REQUIRED ACTION
Needed from the entries below: every line that holds the word "kind".

——

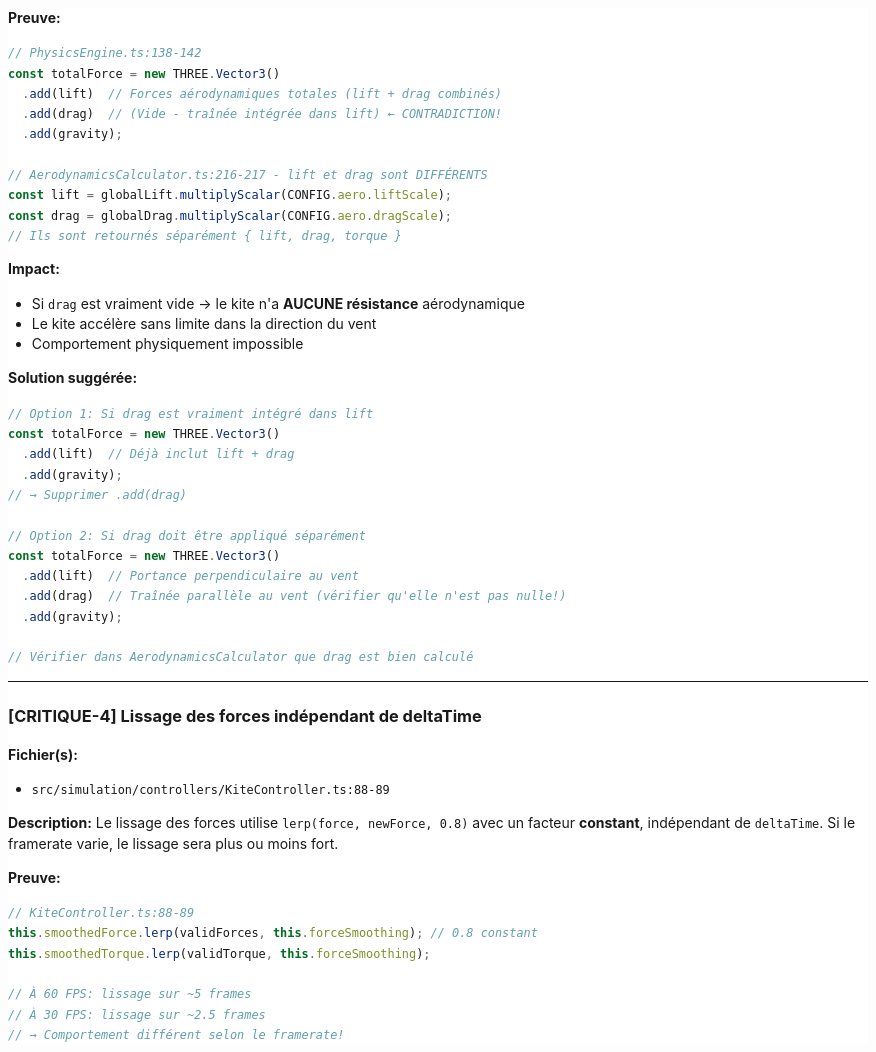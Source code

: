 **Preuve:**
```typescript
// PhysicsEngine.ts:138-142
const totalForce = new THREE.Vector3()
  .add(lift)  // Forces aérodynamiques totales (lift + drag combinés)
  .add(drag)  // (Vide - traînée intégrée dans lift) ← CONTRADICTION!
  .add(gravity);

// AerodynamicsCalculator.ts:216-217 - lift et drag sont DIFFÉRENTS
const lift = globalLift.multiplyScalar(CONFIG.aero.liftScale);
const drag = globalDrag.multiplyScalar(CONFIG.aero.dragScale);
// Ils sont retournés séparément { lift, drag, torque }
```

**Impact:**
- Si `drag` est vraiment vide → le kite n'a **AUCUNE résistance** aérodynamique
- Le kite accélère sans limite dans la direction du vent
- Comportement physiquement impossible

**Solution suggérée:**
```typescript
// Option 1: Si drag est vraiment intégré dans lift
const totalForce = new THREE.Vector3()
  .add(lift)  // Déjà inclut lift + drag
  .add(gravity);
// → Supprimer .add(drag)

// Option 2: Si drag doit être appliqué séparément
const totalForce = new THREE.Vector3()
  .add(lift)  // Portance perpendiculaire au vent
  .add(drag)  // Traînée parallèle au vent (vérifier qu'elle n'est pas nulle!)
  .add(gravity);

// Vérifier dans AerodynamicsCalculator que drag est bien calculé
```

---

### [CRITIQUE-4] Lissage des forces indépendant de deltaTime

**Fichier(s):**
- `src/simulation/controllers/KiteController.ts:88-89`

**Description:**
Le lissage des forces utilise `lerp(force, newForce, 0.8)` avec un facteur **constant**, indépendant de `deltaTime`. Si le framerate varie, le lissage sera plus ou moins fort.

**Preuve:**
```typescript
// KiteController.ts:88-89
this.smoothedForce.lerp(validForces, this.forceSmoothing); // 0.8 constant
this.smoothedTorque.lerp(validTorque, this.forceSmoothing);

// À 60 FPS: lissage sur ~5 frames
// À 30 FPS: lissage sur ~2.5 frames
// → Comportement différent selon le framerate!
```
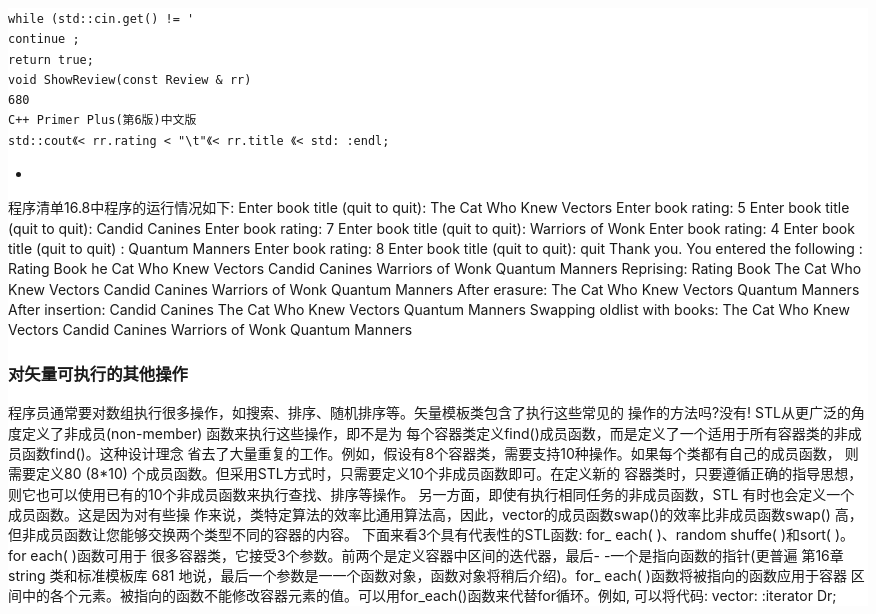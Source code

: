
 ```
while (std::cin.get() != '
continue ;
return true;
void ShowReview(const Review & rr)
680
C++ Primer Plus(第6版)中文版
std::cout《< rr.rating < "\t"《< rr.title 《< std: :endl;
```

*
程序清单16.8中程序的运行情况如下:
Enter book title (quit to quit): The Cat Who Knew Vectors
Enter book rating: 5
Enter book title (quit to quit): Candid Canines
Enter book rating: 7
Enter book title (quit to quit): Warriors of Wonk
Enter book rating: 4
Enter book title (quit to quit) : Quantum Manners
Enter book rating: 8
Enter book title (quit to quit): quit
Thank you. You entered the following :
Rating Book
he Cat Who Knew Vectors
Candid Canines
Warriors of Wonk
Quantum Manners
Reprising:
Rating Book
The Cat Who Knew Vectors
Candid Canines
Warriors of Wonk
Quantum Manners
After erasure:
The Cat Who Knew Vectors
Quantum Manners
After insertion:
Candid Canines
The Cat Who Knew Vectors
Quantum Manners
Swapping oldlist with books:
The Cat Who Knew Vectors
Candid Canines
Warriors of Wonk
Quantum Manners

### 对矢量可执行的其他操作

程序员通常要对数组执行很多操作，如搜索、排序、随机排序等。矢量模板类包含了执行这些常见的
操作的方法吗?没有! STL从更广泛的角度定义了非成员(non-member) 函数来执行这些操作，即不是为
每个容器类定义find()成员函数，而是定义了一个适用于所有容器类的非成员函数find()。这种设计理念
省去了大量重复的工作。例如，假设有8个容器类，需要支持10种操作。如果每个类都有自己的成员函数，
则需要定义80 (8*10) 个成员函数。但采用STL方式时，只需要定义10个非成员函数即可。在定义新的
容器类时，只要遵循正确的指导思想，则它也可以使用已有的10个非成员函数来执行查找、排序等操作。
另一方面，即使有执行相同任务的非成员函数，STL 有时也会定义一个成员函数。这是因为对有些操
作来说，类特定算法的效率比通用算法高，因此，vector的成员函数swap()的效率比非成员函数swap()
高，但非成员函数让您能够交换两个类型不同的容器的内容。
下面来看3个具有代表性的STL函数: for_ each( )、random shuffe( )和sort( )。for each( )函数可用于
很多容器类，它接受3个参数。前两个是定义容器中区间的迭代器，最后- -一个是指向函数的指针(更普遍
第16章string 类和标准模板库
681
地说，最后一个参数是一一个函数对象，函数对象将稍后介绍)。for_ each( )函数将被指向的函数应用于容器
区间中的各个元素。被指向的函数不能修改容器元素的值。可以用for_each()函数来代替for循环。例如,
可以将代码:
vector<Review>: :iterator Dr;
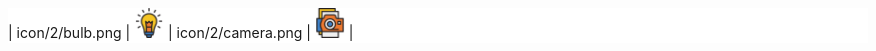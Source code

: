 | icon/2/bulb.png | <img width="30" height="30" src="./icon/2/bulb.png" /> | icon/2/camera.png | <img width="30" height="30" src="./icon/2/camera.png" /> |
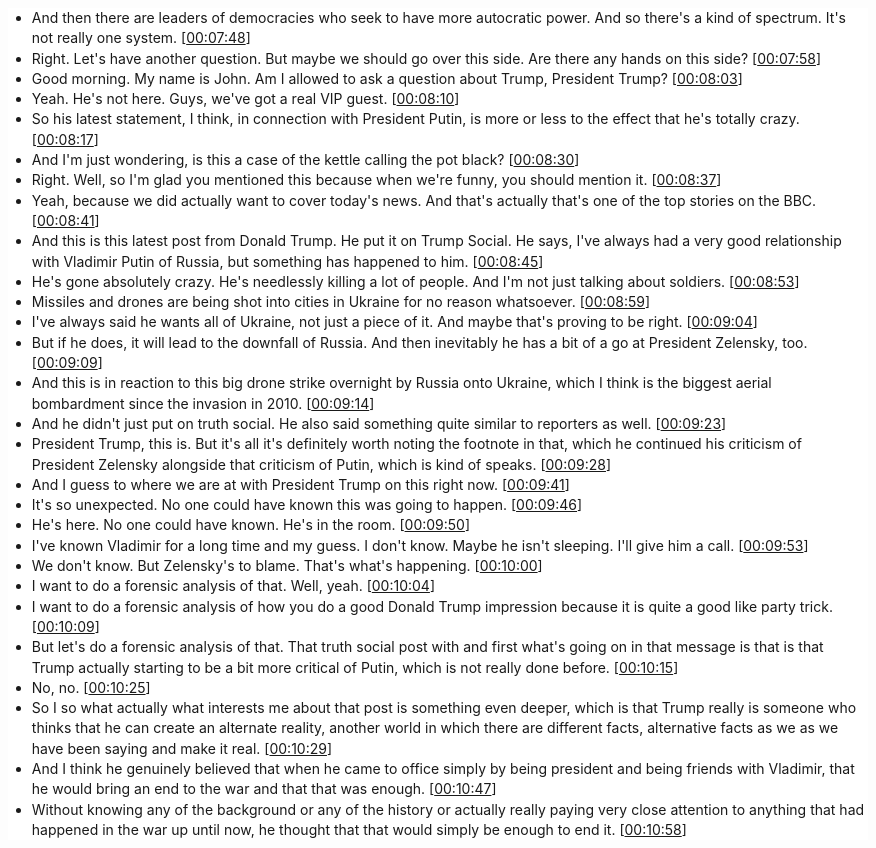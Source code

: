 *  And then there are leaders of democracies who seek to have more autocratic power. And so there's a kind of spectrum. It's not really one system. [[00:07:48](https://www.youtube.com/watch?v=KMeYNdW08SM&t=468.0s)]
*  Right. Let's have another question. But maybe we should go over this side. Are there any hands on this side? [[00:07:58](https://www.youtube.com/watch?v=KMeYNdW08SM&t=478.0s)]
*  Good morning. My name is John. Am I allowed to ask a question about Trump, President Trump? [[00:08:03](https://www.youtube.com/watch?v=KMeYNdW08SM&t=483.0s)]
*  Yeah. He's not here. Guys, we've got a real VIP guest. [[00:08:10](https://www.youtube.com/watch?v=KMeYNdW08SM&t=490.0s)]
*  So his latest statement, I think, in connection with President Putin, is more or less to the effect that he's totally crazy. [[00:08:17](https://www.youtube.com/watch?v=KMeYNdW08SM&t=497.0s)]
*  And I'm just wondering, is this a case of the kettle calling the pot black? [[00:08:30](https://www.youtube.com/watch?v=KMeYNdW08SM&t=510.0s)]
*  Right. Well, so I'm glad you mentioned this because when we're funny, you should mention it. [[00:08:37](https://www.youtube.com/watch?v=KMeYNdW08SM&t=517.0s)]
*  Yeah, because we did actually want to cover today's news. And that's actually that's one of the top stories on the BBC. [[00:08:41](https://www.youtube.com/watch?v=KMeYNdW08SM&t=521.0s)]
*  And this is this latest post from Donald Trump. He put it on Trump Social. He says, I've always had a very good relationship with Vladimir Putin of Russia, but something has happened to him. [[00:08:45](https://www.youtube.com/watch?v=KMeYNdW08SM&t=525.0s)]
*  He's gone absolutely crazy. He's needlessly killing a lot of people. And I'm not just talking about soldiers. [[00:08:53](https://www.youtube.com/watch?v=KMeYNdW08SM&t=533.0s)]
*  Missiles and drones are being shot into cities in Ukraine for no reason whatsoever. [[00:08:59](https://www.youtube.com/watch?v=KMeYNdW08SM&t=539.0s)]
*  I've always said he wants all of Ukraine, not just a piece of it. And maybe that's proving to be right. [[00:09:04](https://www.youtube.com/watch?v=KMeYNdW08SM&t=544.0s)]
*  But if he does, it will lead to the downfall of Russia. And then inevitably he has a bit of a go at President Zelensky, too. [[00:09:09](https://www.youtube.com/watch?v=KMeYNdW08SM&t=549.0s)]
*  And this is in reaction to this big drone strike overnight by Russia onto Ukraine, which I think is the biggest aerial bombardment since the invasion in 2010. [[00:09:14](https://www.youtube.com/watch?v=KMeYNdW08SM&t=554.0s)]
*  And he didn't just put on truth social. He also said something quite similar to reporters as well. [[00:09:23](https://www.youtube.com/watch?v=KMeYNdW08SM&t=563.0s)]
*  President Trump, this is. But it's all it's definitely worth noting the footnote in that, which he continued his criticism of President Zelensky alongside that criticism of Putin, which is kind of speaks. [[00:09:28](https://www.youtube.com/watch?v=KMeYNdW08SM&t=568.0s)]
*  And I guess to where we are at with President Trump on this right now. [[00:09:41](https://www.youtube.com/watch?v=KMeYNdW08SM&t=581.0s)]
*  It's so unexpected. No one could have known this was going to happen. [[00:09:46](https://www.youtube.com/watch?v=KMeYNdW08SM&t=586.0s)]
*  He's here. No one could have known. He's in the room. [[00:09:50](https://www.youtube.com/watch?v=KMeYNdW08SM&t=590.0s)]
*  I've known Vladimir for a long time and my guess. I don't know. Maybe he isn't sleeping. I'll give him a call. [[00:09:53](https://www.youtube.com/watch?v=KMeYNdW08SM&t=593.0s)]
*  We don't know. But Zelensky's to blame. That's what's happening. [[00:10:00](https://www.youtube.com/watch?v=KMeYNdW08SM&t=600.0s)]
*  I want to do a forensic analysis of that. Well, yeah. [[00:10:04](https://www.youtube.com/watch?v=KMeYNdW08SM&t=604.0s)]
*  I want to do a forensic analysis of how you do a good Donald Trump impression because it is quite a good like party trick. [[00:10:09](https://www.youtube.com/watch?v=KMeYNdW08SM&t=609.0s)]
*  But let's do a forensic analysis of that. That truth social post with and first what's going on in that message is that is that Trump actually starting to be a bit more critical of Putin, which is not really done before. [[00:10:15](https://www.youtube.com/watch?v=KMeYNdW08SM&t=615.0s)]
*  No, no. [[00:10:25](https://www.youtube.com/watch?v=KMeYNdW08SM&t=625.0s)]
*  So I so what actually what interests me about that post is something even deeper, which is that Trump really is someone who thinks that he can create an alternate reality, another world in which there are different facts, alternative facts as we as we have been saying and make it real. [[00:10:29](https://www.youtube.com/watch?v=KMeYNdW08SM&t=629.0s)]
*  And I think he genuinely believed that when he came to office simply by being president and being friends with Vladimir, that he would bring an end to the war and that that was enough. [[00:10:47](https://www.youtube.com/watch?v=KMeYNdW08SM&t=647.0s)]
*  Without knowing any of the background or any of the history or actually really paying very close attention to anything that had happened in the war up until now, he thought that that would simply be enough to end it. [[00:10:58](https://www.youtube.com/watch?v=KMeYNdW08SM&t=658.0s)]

——

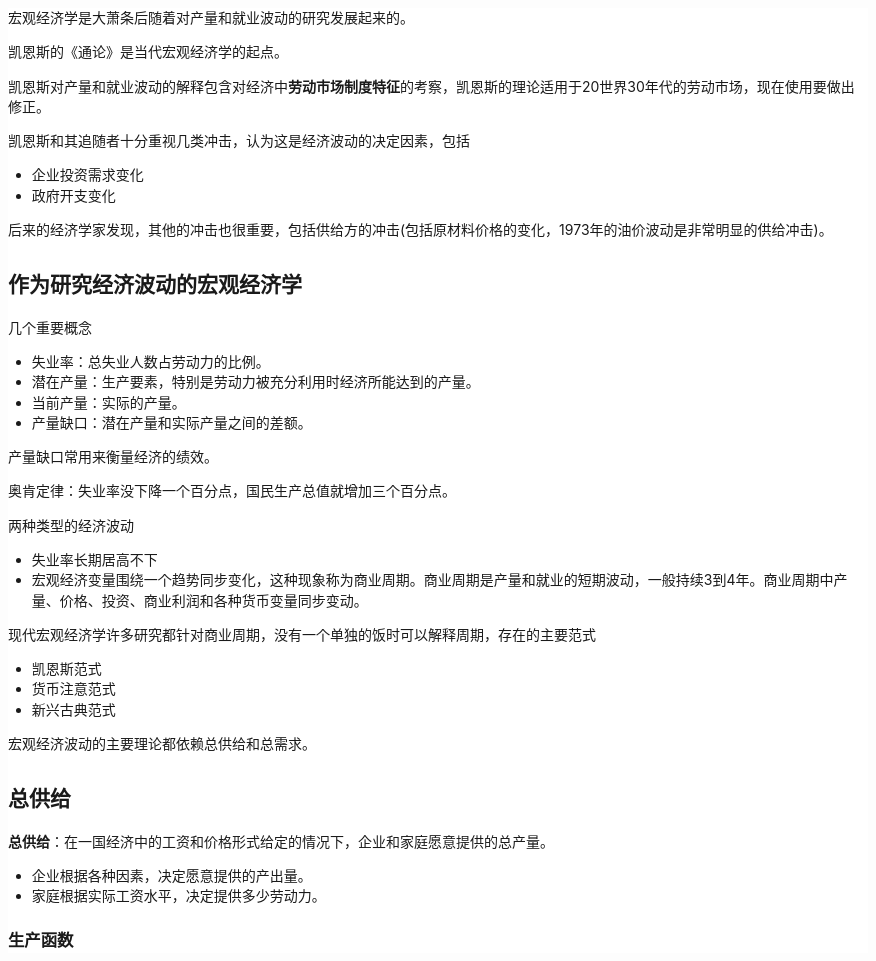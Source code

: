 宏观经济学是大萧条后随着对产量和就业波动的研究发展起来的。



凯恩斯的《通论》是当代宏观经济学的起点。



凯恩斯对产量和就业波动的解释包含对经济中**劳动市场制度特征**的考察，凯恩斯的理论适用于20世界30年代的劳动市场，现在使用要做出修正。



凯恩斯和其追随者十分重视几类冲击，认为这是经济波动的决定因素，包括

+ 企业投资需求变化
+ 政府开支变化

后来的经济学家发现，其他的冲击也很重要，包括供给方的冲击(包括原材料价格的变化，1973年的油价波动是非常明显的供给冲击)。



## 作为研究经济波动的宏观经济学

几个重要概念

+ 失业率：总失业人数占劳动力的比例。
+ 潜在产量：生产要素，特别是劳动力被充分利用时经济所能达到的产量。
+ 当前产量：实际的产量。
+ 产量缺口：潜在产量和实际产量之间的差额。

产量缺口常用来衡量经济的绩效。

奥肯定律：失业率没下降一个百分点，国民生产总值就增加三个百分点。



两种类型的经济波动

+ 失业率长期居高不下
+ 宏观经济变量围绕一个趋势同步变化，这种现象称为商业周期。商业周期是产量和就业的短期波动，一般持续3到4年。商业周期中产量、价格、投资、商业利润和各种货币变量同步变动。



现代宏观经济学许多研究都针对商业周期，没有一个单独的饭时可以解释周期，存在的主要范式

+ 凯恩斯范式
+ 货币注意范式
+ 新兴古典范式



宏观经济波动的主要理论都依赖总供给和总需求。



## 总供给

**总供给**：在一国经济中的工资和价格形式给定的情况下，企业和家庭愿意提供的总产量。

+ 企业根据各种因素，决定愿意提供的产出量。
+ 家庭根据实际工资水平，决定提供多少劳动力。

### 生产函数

——

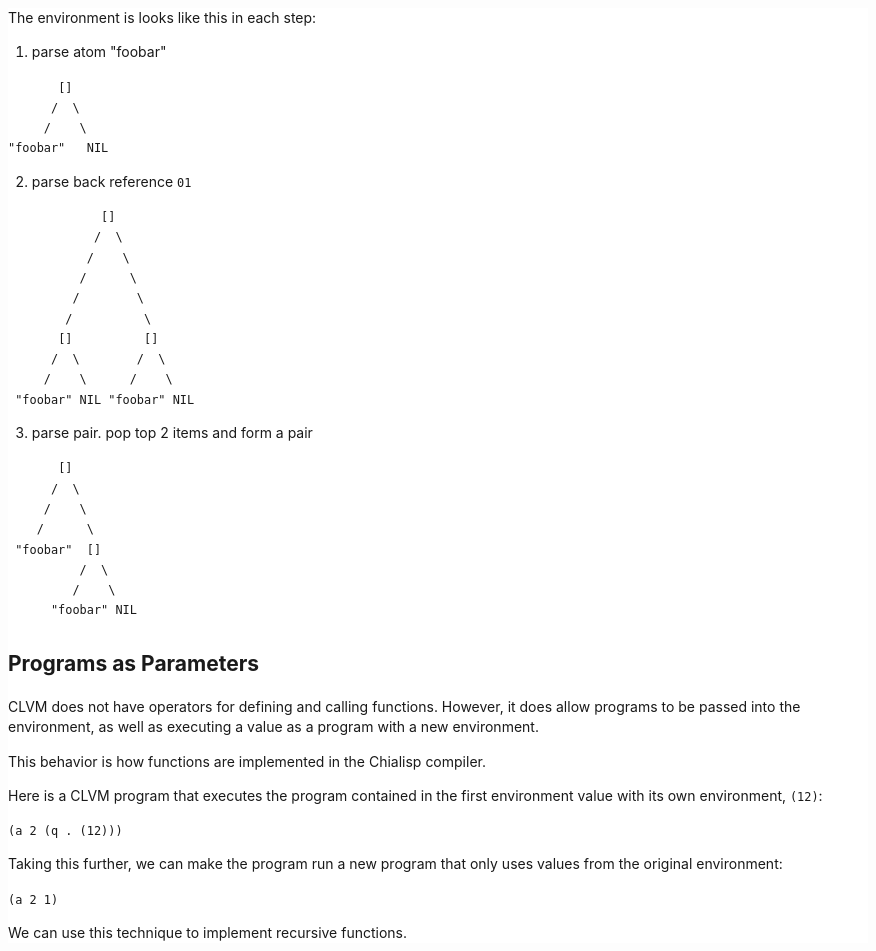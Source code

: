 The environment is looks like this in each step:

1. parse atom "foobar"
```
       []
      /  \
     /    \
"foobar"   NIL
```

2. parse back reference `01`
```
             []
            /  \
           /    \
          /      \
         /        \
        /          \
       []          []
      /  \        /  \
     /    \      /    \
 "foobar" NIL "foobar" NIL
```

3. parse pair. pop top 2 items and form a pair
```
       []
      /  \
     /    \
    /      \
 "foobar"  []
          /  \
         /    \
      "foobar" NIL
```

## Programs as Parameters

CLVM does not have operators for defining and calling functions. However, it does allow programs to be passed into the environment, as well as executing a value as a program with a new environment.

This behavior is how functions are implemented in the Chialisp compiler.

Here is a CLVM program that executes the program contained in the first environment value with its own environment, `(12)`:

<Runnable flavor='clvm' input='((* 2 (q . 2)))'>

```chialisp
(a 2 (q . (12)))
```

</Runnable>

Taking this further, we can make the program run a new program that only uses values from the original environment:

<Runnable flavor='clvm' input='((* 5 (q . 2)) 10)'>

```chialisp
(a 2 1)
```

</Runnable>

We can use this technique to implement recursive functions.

——

ANSWER TO THIS TASK
: *  And then there are leaders of democracies who seek to have more autocratic power. And so there's a kind of spectrum. It's not really one system. [[00:07:48](https://www.youtube.com/watch?v=KMeYNdW08SM&t=468.0s)]
*  President Trump, this is. But it's all it's definitely worth noting the footnote in that, which he continued his criticism of President Zelensky alongside that criticism of Putin, which is kind of speaks. [[00:09:28](https://www.youtube.com/watch?v=KMeYNdW08SM&t=568.0s)]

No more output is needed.